Education and training in the area of intelligent energy systems, especially on smart grids, can be build on communicating the concepts of modelling and simulating components [15] to understand how they work as a system. When engineers design intelligent concepts like energy management systems, voltage control, etc. [20], they need to understand the paradigms of centralized and distributed control, how to use different tools, know their strength and weaknesses and how to interconnect them [10, 22].

The main contribution of this paper is a discussion of the challenging needs and requirements for educating current and future researchers and engineers in the domain of intelligent power and energy systems. Corresponding possibilities and necessary tools are described as well, not only focusing on the classroom but also on laboratory-based learning methods.
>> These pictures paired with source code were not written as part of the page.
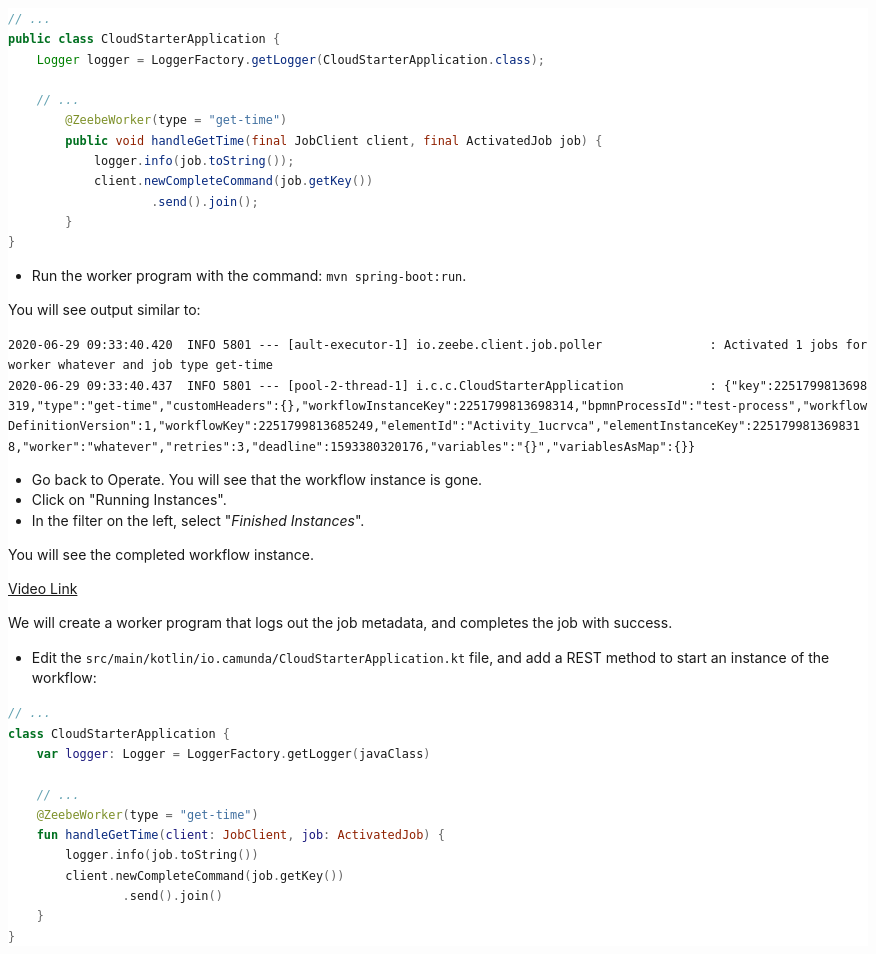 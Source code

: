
 ```java
// ...
public class CloudStarterApplication {
	Logger logger = LoggerFactory.getLogger(CloudStarterApplication.class);

    // ...
    	@ZeebeWorker(type = "get-time")
    	public void handleGetTime(final JobClient client, final ActivatedJob job) {
    		logger.info(job.toString());
    		client.newCompleteCommand(job.getKey())
    				.send().join();
    	}
}
```

- Run the worker program with the command: `mvn spring-boot:run`.

You will see output similar to:

```
2020-06-29 09:33:40.420  INFO 5801 --- [ault-executor-1] io.zeebe.client.job.poller               : Activated 1 jobs for worker whatever and job type get-time
2020-06-29 09:33:40.437  INFO 5801 --- [pool-2-thread-1] i.c.c.CloudStarterApplication            : {"key":2251799813698319,"type":"get-time","customHeaders":{},"workflowInstanceKey":2251799813698314,"bpmnProcessId":"test-process","workflowDefinitionVersion":1,"workflowKey":2251799813685249,"elementId":"Activity_1ucrvca","elementInstanceKey":2251799813698318,"worker":"whatever","retries":3,"deadline":1593380320176,"variables":"{}","variablesAsMap":{}}
```

- Go back to Operate. You will see that the workflow instance is gone.
- Click on "Running Instances".
- In the filter on the left, select "_Finished Instances_".

You will see the completed workflow instance.

</TabItem>

<TabItem value="kotlin">

[Video Link](https://youtu.be/TFDSv8YAazI?t=1026)

We will create a worker program that logs out the job metadata, and completes the job with success.

- Edit the `src/main/kotlin/io.camunda/CloudStarterApplication.kt` file, and add a REST method to start an instance
  of the workflow:

```kotlin
// ...
class CloudStarterApplication {
    var logger: Logger = LoggerFactory.getLogger(javaClass)

    // ...
	@ZeebeWorker(type = "get-time")
	fun handleGetTime(client: JobClient, job: ActivatedJob) {
		logger.info(job.toString())
		client.newCompleteCommand(job.getKey())
				.send().join()
	}
}
```
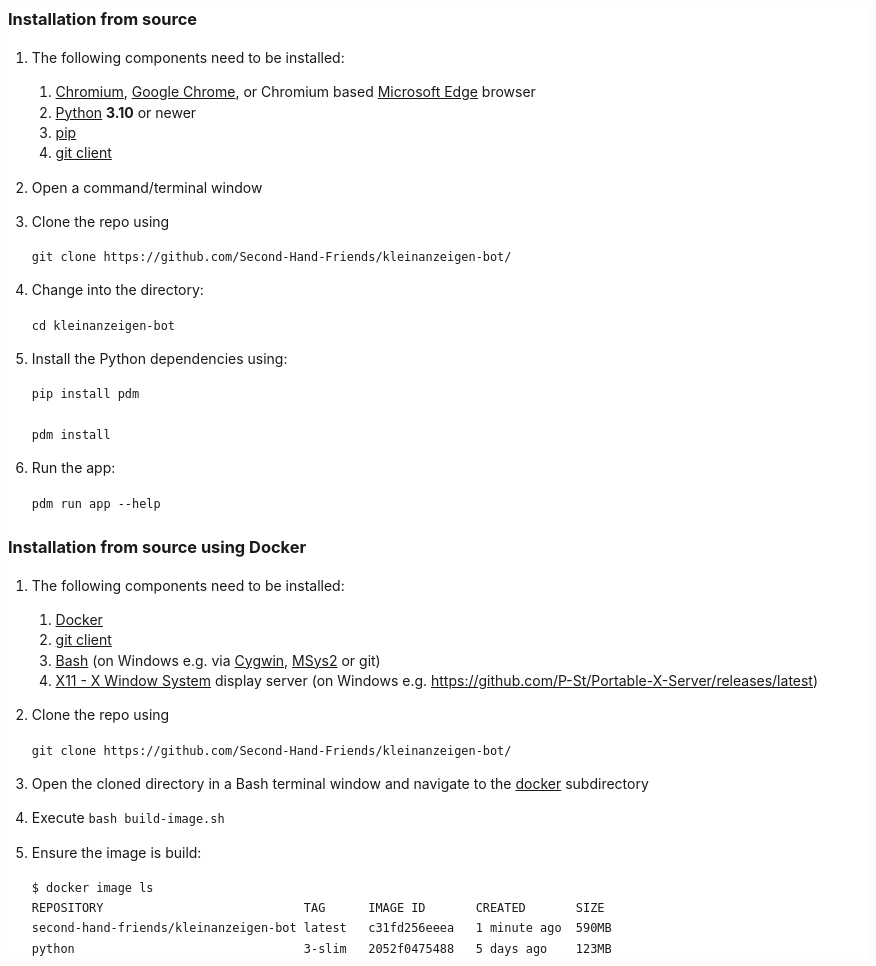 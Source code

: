 ### Installation from source

1. The following components need to be installed:
   1. [Chromium](https://www.chromium.org/getting-involved/download-chromium), [Google Chrome](https://www.google.com/chrome/),
      or Chromium based [Microsoft Edge](https://www.microsoft.com/edge) browser
   1. [Python](https://www.python.org/) **3.10** or newer
   1. [pip](https://pypi.org/project/pip/)
   1. [git client](https://git-scm.com/downloads)

1. Open a command/terminal window
1. Clone the repo using
   ```
   git clone https://github.com/Second-Hand-Friends/kleinanzeigen-bot/
   ```
1. Change into the directory:
   ```
   cd kleinanzeigen-bot
   ```
1. Install the Python dependencies using:
   ```bash
   pip install pdm

   pdm install
   ```
1. Run the app:
   ```
   pdm run app --help
   ```

### Installation from source using Docker

1. The following components need to be installed:
   1. [Docker](https://www.docker.com/)
   1. [git client](https://git-scm.com/downloads)
   1. [Bash](https://www.gnu.org/software/bash/) (on Windows e.g. via [Cygwin](https://www.cygwin.com/), [MSys2](https://www.msys2.org/) or git)
   1. [X11 - X Window System](https://en.wikipedia.org/wiki/X_Window_System) display server (on Windows e.g. https://github.com/P-St/Portable-X-Server/releases/latest)

1. Clone the repo using
   ```
   git clone https://github.com/Second-Hand-Friends/kleinanzeigen-bot/
   ```

1. Open the cloned directory in a Bash terminal window and navigate to the [docker](docker) subdirectory

1. Execute `bash build-image.sh`

1. Ensure the image is build:

   ```
   $ docker image ls
   REPOSITORY                            TAG      IMAGE ID       CREATED       SIZE
   second-hand-friends/kleinanzeigen-bot latest   c31fd256eeea   1 minute ago  590MB
   python                                3-slim   2052f0475488   5 days ago    123MB
   ```
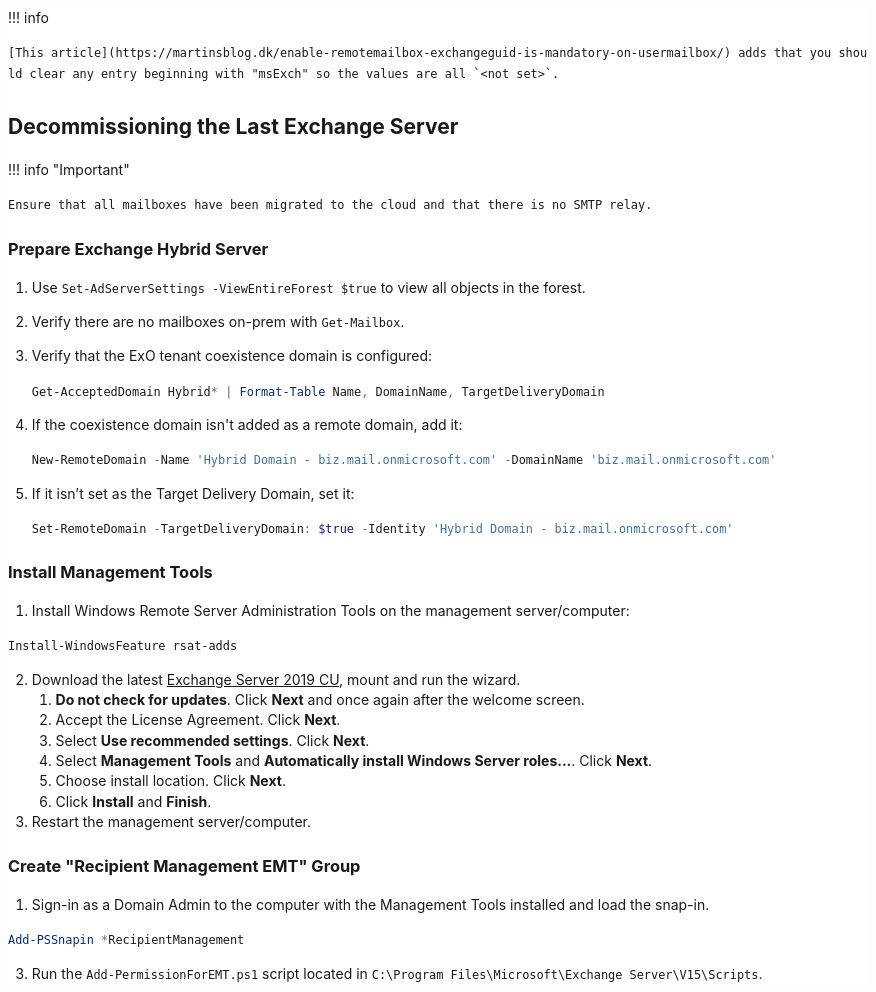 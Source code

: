 !!! info 

    [This article](https://martinsblog.dk/enable-remotemailbox-exchangeguid-is-mandatory-on-usermailbox/) adds that you should clear any entry beginning with "msExch" so the values are all `<not set>`.

## Decommissioning the Last Exchange Server

!!! info "Important"

    Ensure that all mailboxes have been migrated to the cloud and that there is no SMTP relay.

### Prepare Exchange Hybrid Server

1. Use `Set-AdServerSettings -ViewEntireForest $true` to view all objects in the forest.
2. Verify there are no mailboxes on-prem with `Get-Mailbox`.
3. Verify that the ExO tenant coexistence domain is configured:<br>
    ```powershell
    Get-AcceptedDomain Hybrid* | Format-Table Name, DomainName, TargetDeliveryDomain
    ```
4. If the coexistence domain isn't added as a remote domain, add it:<br>
    ```powershell
    New-RemoteDomain -Name 'Hybrid Domain - biz.mail.onmicrosoft.com' -DomainName 'biz.mail.onmicrosoft.com'
    ```
5. If it isn’t set as the Target Delivery Domain, set it:<br>

    ```powershell
    Set-RemoteDomain -TargetDeliveryDomain: $true -Identity 'Hybrid Domain - biz.mail.onmicrosoft.com'
    ```

### Install Management Tools

1. Install Windows Remote Server Administration Tools on the management server/computer:<br>
```powershell
Install-WindowsFeature rsat-adds
```
2. Download the latest [Exchange Server 2019 CU](https://learn.microsoft.com/en-us/exchange/new-features/build-numbers-and-release-dates?view=exchserver-2019), mount and run the wizard.
    1. **Do not check for updates**. Click **Next** and once again after the welcome screen.
    2. Accept the License Agreement. Click **Next**.
    3. Select **Use recommended settings**. Click **Next**.
    4. Select **Management Tools** and **Automatically install Windows Server roles...**. Click **Next**.
    5. Choose install location. Click **Next**.
    6. Click **Install** and **Finish**.
3. Restart the management server/computer.

### Create "Recipient Management EMT" Group

1. Sign-in as a Domain Admin to the computer with the Management Tools installed and load the snap-in.<br>
```powershell
Add-PSSnapin *RecipientManagement
```
3. Run the `Add-PermissionForEMT.ps1` script located in `C:\Program Files\Microsoft\Exchange Server\V15\Scripts`. 
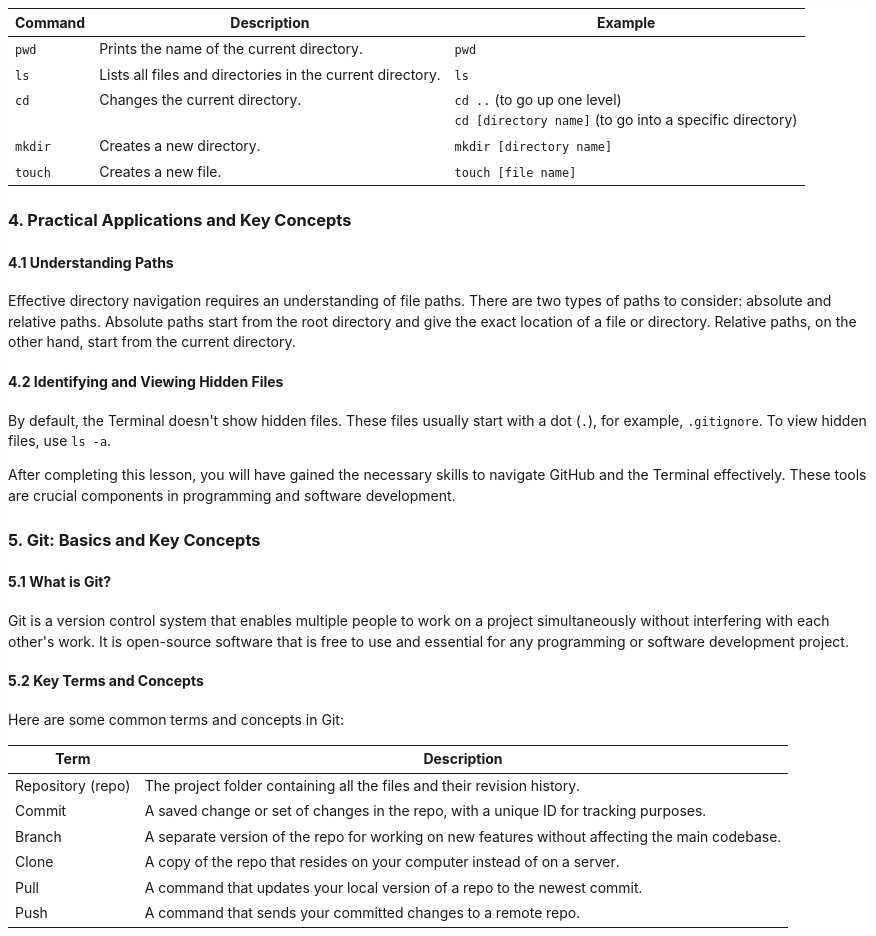 | Command | Description                                               | Example                                                                                   |
| ------- | --------------------------------------------------------- | ----------------------------------------------------------------------------------------- |
| `pwd`   | Prints the name of the current directory.                 | `pwd`                                                                                     |
| `ls`    | Lists all files and directories in the current directory. | `ls`                                                                                      |
| `cd`    | Changes the current directory.                            | `cd ..` (to go up one level) <br> `cd [directory name]` (to go into a specific directory) |
| `mkdir` | Creates a new directory.                                  | `mkdir [directory name]`                                                                  |
| `touch` | Creates a new file.                                       | `touch [file name]`                                                                       |


### 4. Practical Applications and Key Concepts

#### 4.1 Understanding Paths

Effective directory navigation requires an understanding of file paths. There are two types of paths to consider: absolute and relative paths. Absolute paths start from the root directory and give the exact location of a file or directory. Relative paths, on the other hand, start from the current directory.

#### 4.2 Identifying and Viewing Hidden Files

By default, the Terminal doesn't show hidden files. These files usually start with a dot (`.`), for example, `.gitignore`. To view hidden files, use `ls -a`.

After completing this lesson, you will have gained the necessary skills to navigate GitHub and the Terminal effectively. These tools are crucial components in programming and software development.

### 5. Git: Basics and Key Concepts

#### 5.1 What is Git?

Git is a version control system that enables multiple people to work on a project simultaneously without interfering with each other's work. It is open-source software that is free to use and essential for any programming or software development project.

#### 5.2 Key Terms and Concepts

Here are some common terms and concepts in Git:

| Term              | Description                                                                                     |
| ----------------- | ----------------------------------------------------------------------------------------------- |
| Repository (repo) | The project folder containing all the files and their revision history.                         |
| Commit            | A saved change or set of changes in the repo, with a unique ID for tracking purposes.           |
| Branch            | A separate version of the repo for working on new features without affecting the main codebase. |
| Clone             | A copy of the repo that resides on your computer instead of on a server.                        |
| Pull              | A command that updates your local version of a repo to the newest commit.                       |
| Push              | A command that sends your committed changes to a remote repo.                                   |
In this context, experiences of using notebooks, co-simulation approaches, hardware-in-the-loop methods and remote labs experiments are discussed.

The following parts of this paper are organized as follows: Sect. 2 briefly explains challenges in intelligent power and energy systems. Education needs and requirements are discussed in the following Sect. 3, whereas corresponding learning approaches and tools are outlined in Sect. 4. The paper is concluded with the main findings in Sect. 5.

2 Intelligent Power and Energy Systems

2.1 Increased Complexity Trough Multi-domain Solutions

Intelligent Power and Energy Systems can be seen as the big brother of smart grids: power systems are not only enhanced with information and communication technology, but they are integrated with other systems such as heat networks, energy markets, electric mobility, or smart city as outlined in Fig. 1. As expected, the injection of information and communication technology at a grand scale has led to the rise of systems and components that are “intelligent” [20, 23]. This has major implications on the understanding of system operations and interactions. Decentralised control strategies become more vital, in order to govern behaviour and ensure that the grid can be operated safely both within and even in ranges closer to the limits.

Fig. 1.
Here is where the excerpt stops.